CNN: Cuts threaten rural hospitals 'hanging on by their fingernails'

“Nationwide, about 80 rural hospitals have closed since 2010, according to the Chartis Center for Rural Health. Another 673 rural hospitals are in danger of shutting their doors. Many providers worry that the newly proposedhealth care legislation — and in particular its proposed cuts to Medicaid — could push a number of hospitals over the edge. ‘These hospitals are hanging on by their fingernails,” said Maggie Elehwany, vice president of government affairs for the National Rural Health Association, a nonprofit health research and advocacy group. “If you leave this legislation as is, it's a death sentence for individuals in rural America.’ Nearly two-thirds of the lowest performing hospitals are in states that didn't expand Medicaid, according to a previous Chartis report. One case-in-point: the state of Georgia, which did not expand Medicaid and where over half of the state's 73 rural hospitals are in danger of closing. Six have closed since 2010… The Senate bill could cut revenues to rural providers by $1.3 billion each year, according to the Chartis Center and its partner iVantage Health Analytics. Roughly 34,000 jobs are also at risk, according to the analysis.”

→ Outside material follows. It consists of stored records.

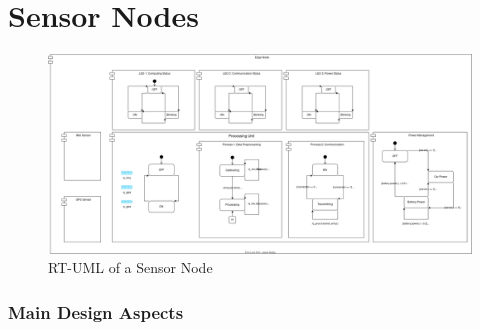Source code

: \section{Sensor Nodes}

\begin{figure}[ht!]
   \centering
   \includegraphics[width=\textwidth]{../../assets/diagrams/edge_node_rtuml/edge_node_rtuml.png}
   \hfill
   \caption{RT-UML of a Sensor Node}
   \label{fig:rt_uml_sensor_node}
\end{figure}

\subsubsection{Main Design Aspects}


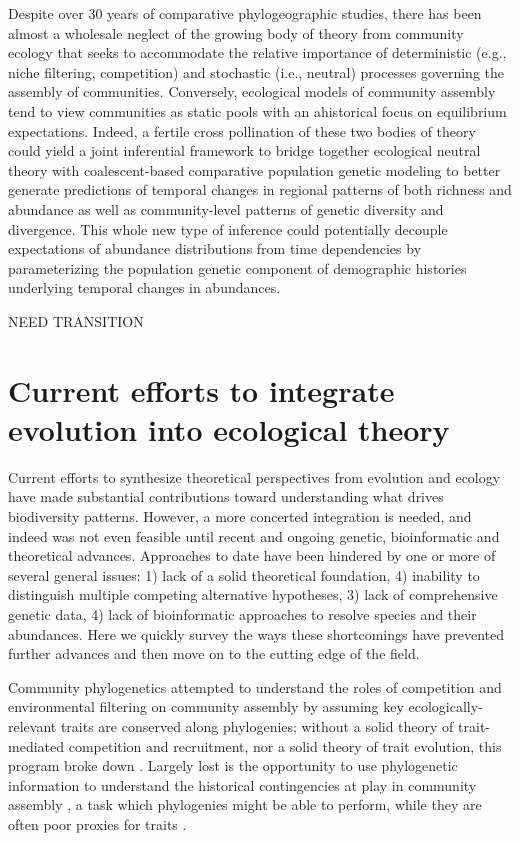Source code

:\documentclass[12pt]{article}
\begin{document}
Despite over 30 years of comparative phylogeographic studies, there
has been almost a wholesale neglect of the growing body of theory from
community ecology that seeks to accommodate the relative importance of
deterministic (e.g., niche filtering, competition) and stochastic
(i.e., neutral) processes governing the assembly of
communities. Conversely, ecological models of community assembly tend
to view communities as static pools with an ahistorical focus on
equilibrium expectations.  Indeed, a fertile cross pollination of
these two bodies of theory could yield a joint inferential framework
to bridge together ecological neutral theory with coalescent-based
comparative population genetic modeling to better generate predictions
of temporal changes in regional patterns of both richness and
abundance as well as community-level patterns of genetic diversity and
divergence. This whole new type of inference could potentially
decouple expectations of abundance distributions from time
dependencies by parameterizing the population genetic component of
demographic histories underlying temporal changes in abundances.

NEED TRANSITION

\section{Current efforts to integrate evolution into ecological theory}

Current efforts to synthesize theoretical perspectives from evolution
and ecology have made substantial contributions toward understanding
what drives biodiversity patterns. However, a more concerted
integration is needed, and indeed was not even feasible until recent
and ongoing genetic, bioinformatic and theoretical
advances. Approaches to date have been hindered by one or more of
several general issues: 1) lack of a solid theoretical foundation, 4)
inability to distinguish multiple competing alternative hypotheses, 3)
lack of comprehensive genetic data, 4) lack of bioinformatic
approaches to resolve species and their abundances. Here we quickly
survey the ways these shortcomings have prevented further advances and
then move on to the cutting edge of the field.

Community phylogenetics \cite{Webb2002-yr} attempted to understand the
roles of competition and environmental filtering on community assembly
by assuming key ecologically-relevant traits are conserved along
phylogenies; without a solid theory of trait-mediated competition and
recruitment, nor a solid theory of trait evolution, this program broke
down \cite{Losos2008-eq}. Largely lost is the opportunity to use
phylogenetic information to understand the historical contingencies at
play in community assembly \cite{Ricklefs2007-wo,Emerson2008-as}, a
task which phylogenies might be able to perform, while they are often
poor proxies for traits \cite{Losos2008-eq}.
\end{document}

Politico: How health care bill could hurt a program beloved in Trump country

“One of the unintended effects of the Senate’s Obamacare repeal bill would be to slash money that pays for a project popular among Republicans — using long-distance video hookups called telemedicine to connect sick kids in rural schools to big-city medical experts. In poor and rural areas, many in deep-red Trump Country, the school nurse is not just handing out bandages anymore; she’s become a de facto medical guide, marshaling medical care for poor kids with obesity, asthma and diabetes, while on the lookout for issues like child abuse and teen pregnancy… Telemedicine has become a powerful tool for these nurses, and Republicans like it — Health and Human Services Secretary Tom Price calls it an ‘exciting innovation.’ But the 26 percent cut to Medicaid planned by the administration and Congress for the next decade would deplete the funds that dozens of states are drawing on to make public schools a place of healing for schoolkids.”